Information architects deliver organization diagrams for each system based on characteristics of each persona designed by UX researchers. It can also deliver prototypes with so called low fidelity to be testes on field. Low fidelity prototypes are concepts of something, not yet finished. They are built fast and its sole purpose is to be used to validate specific experiences within a product. The opposite of a low fidelity prototype is the high fidelity prototype. This prototype is close to the final product, and it is used to gather data on how the final product will be used.

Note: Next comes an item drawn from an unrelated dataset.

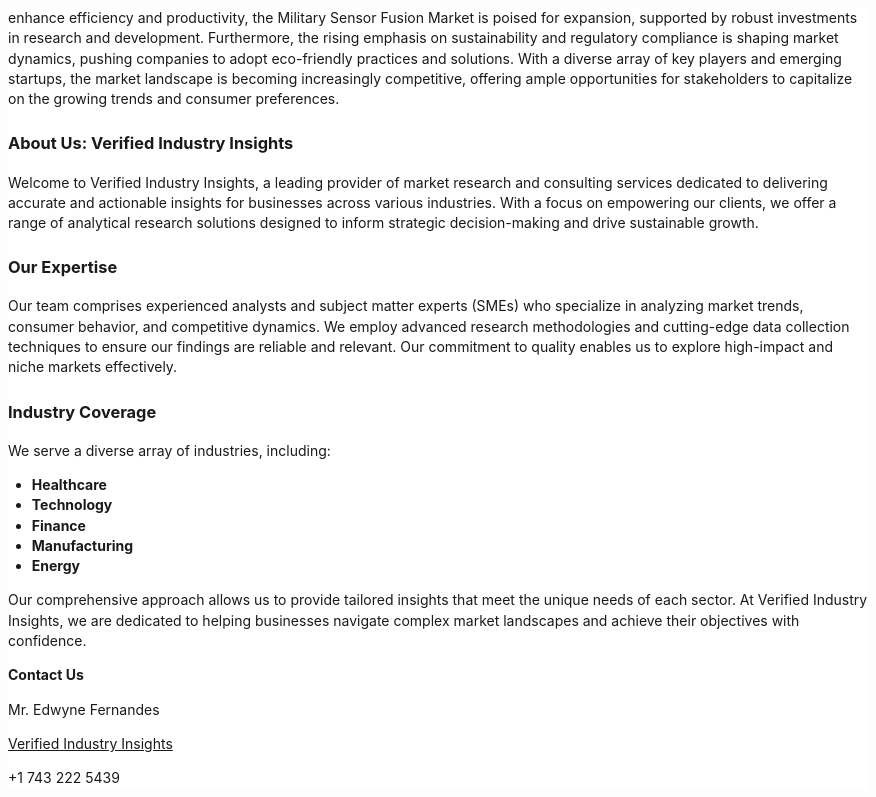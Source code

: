 enhance efficiency and productivity, the Military Sensor Fusion Market is poised for expansion, supported by robust investments in research and development. Furthermore, the rising emphasis on sustainability and regulatory compliance is shaping market dynamics, pushing companies to adopt eco-friendly practices and solutions. With a diverse array of key players and emerging startups, the market landscape is becoming increasingly competitive, offering ample opportunities for stakeholders to capitalize on the growing trends and consumer preferences.</p><h3>About Us: Verified Industry Insights</h3><p>Welcome to Verified Industry Insights, a leading provider of market research and consulting services dedicated to delivering accurate and actionable insights for businesses across various industries. With a focus on empowering our clients, we offer a range of analytical research solutions designed to inform strategic decision-making and drive sustainable growth.</p><h3>Our Expertise</h3><p>Our team comprises experienced analysts and subject matter experts (SMEs) who specialize in analyzing market trends, consumer behavior, and competitive dynamics. We employ advanced research methodologies and cutting-edge data collection techniques to ensure our findings are reliable and relevant. Our commitment to quality enables us to explore high-impact and niche markets effectively.</p><h3>Industry Coverage</h3><p>We serve a diverse array of industries, including:</p><ul><li><strong>Healthcare</strong></li><li><strong>Technology</strong></li><li><strong>Finance</strong></li><li><strong>Manufacturing</strong></li><li><strong>Energy</strong></li></ul><p>Our comprehensive approach allows us to provide tailored insights that meet the unique needs of each sector. At Verified Industry Insights, we are dedicated to helping businesses navigate complex market landscapes and achieve their objectives with confidence.</p><p><strong>Contact Us</strong></p><p>Mr. Edwyne Fernandes</p><p><a href="https://www.verifiedindustryinsights.com/">Verified Industry Insights</a></p><p>+1 743 222 5439</p>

Prototypes can take on many different shapes: they can be everything from a hand draw sketch on a notepad to a theatrical performance simulating specific product usages.

UI Designer

Interface designers use the available knowledge on personas and the four systems to create concepts of the end product. UI Designers deliver high fidelity prototypes and the components that were used to built it. Interface designers can build reusable components to ease building new prototypes. They can also use tools such as Origami, Framer or Invision to build browseable prototypes. Some companies differentiate UI designers in two:

  • One which create interfaces;
  • One which design prototypes.

It is important to note that, about design as an aesthetic concept, there are visual designers and graphical designers. Visual designers create graphical elements related to branding, and one of its deliverables is the brand style guide. Graphical designers, on the other hand, create graphics to be used on digital and physical surfaces.

UX Writer

Although less common, there are companies that search for designers with graduations on journalism or languages. These are specialists with knowledge on persuasive writing and are able to deliver the right content at the right time. UX Writers adjust content by variables like device type, purchase intention, product type and many more.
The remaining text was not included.